Far-right claims that Obama or Secretary of State Hillary Clinton personally blocked aid to Benghazi before or during the attack are baseless and absurd. Neither would want an American ambassador killed in the middle of a presidential campaign.

Instead, blame for Benghazi lies across the government.

House Republicans' rejection of $450 million in State Department requests for additional security funding since 2010 intensified the department's dependence on private contractors to guard its facilities. When the Libyan government banned such firms, the department's understaffed Diplomatic Security Service had only a handful of personnel to deploy in Libya.

Charlene Lamb and three other State Department officials were relieved of their duties after rejecting repeated requests for additional security from U.S. officials in Libya.

Privately, career diplomats have also questioned Stevens' decision-making. They expressed surprise at his choice to spend the nights of Sept. 10 and 11 in Benghazi, which had already experienced a series of anti-Western attacks. Brief, unpredictable day visits make it more difficult for attackers to plan assaults, they said.

And as Jake Tapper correctly pointed out in a May 15 piece for CNN, the Benghazi facility was, in fact, primarily a CIA outpost. Of the roughly 30 people evacuated from the site, 20 were CIA employees. State Department officials had an informal arrangement with the CIA to provide security if needed. When the attack unfolded, both the CIA and military were unprepared.

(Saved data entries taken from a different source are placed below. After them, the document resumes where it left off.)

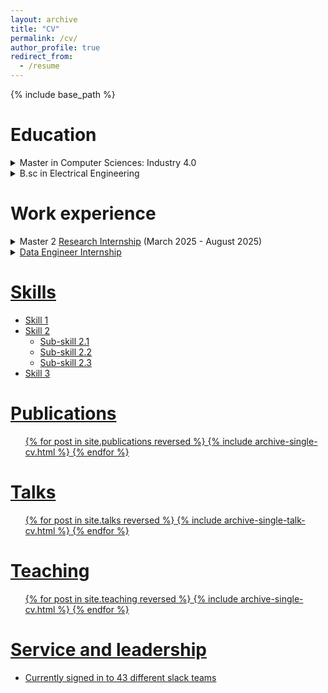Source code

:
 ```yaml
---
layout: archive
title: "CV"
permalink: /cv/
author_profile: true
redirect_from:
  - /resume
---
```


{% include base_path %}

Education
======
<details>
  <summary>Master in Computer Sciences: Industry 4.0</summary>
  Universiy of Pau and the Adour Region (<a href="https://formation.univ-pau.fr/en/programs/science-technology-health-STS/master-degree-XB/master-computer-science-L7EMC9TO//m2-industry-4-0-L7EMCSH1.html" target="_blank">UPPA</a>) & University of Technology of Tarbes (UTTOP, old ENIT), France, 2024-25
</details>
<details>
  <summary>B.sc in Electrical Engineering</summary>
  Mirpur University of Science and Technology (<a href="https://must.edu.pk/electrical-engineering/" target="_blank">MUST</a>), Mirpur Azad Kashmir, Pakistan, 2018-22
</details>

Work experience
======
<details>
  <summary>Master 2 <a href="https://www.noureddine.org/research/behave/internship-2025" target="_blank">Research Internship</a> (March 2025 - August 2025)</summary>
  <ul>
    <li><strong>Duration:</strong>March 2025 - August 2025</li>
    <li>Computer Science laboratory of the University of Pau and Adour Countries (<a href="https://liuppa.univ-pau.fr/fr/index.html" target="_blank">LIUPPA</a>: Laboratoire Informatique de l'Université de Pau et des Pays de l'Adour), Pau, France</li>
    <li><strong>Supervisor:</strong> <a href="https://www.noureddine.org/" target="_blank">Dr Adel Noureddine</a></li>
    <li><strong>Duties include:</strong> The internship involves studying and implementing an AI recommendation approach to study green and energy-efficient software.</li>
  </ul>
</details>

<details>
  <summary><a href="https://www.noureddine.org/research/behave/internship-2025" target="_blank">Data Engineer Internship</a></summary>
  <ul>
    <li><strong>Duration:</strong>July 2024 - September 2024 (Remote)</li>
    <li>PepsiCo NavBahar Bottling Company</li>
    <li><strong>Supervisor:</strong> <a href="https://www.linkedin.com/in/samiullah-dar-56815919a/" target="_blank"> Mr. Sami Ullah Dar (Deputy. Manager Production)</a> and <a href="https://www.linkedin.com/in/usmanshahzad786/" target="_blank"> Mr. Usman Shehzad</li>
    <li><strong>Duties include:</strong>coming...</li>
  </ul>
</details>


Skills
======
* Skill 1
* Skill 2
  * Sub-skill 2.1
  * Sub-skill 2.2
  * Sub-skill 2.3
* Skill 3

Publications
======
  <ul>{% for post in site.publications reversed %}
    {% include archive-single-cv.html %}
  {% endfor %}</ul>
  
Talks
======
  <ul>{% for post in site.talks reversed %}
    {% include archive-single-talk-cv.html  %}
  {% endfor %}</ul>
  
Teaching
======
  <ul>{% for post in site.teaching reversed %}
    {% include archive-single-cv.html %}
  {% endfor %}</ul>
  
Service and leadership
======
* Currently signed in to 43 different slack teams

The 100 pages of emails released by the White House on Wednesday raise more questions for Clinton than for Obama. The State Department -- not the White House -- mounted an intensive effort to eliminate references to al-Qaida from much-disputed talking points. State Department spokeswoman Victoria Nuland, for example, should disclose whom she was referring to when she cited the concerns of her "building leadership."

In the weeks ahead, perceptions of Obama will likely harden. The right will see him as dastardly. The left will view him as a victim of Washington's gutter politics. Most probably, his biggest sin is being aloof and disengaged.

But Obama's failings are only part of the problem. An increasingly polarized Washington is devouring its own. Ceaseless, take-no-prisoners political warfare, not nefarious White House plots, ravages government.

Maine native David Rohde is a columnist for Reuters, a two-time winner of the Pulitzer Prize, and a former reporter for The New York Times and Christian Science Monitor.